● What you should do:
Report every line of the records below that contains the word "bigg".

++++

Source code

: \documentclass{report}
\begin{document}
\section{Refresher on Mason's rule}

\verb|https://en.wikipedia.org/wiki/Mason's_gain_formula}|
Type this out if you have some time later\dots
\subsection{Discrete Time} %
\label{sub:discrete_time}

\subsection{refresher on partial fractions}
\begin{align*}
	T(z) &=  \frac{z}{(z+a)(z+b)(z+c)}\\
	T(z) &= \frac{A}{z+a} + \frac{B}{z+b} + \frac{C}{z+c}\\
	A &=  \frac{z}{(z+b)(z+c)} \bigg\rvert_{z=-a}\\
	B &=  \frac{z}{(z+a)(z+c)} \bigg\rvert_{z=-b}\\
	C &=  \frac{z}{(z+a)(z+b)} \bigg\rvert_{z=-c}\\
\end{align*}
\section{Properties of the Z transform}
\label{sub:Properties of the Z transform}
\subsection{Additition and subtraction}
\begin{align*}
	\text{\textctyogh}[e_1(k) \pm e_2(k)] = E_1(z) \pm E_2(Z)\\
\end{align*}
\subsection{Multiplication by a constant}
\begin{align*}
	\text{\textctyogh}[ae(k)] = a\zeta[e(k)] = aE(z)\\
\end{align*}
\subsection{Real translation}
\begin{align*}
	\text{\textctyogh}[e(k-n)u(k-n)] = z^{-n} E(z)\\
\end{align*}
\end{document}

++++

● Result:
	A &=  \frac{z}{(z+b)(z+c)} \bigg\rvert_{z=-a}\\
	B &=  \frac{z}{(z+a)(z+c)} \bigg\rvert_{z=-b}\\
	C &=  \frac{z}{(z+a)(z+b)} \bigg\rvert_{z=-c}\\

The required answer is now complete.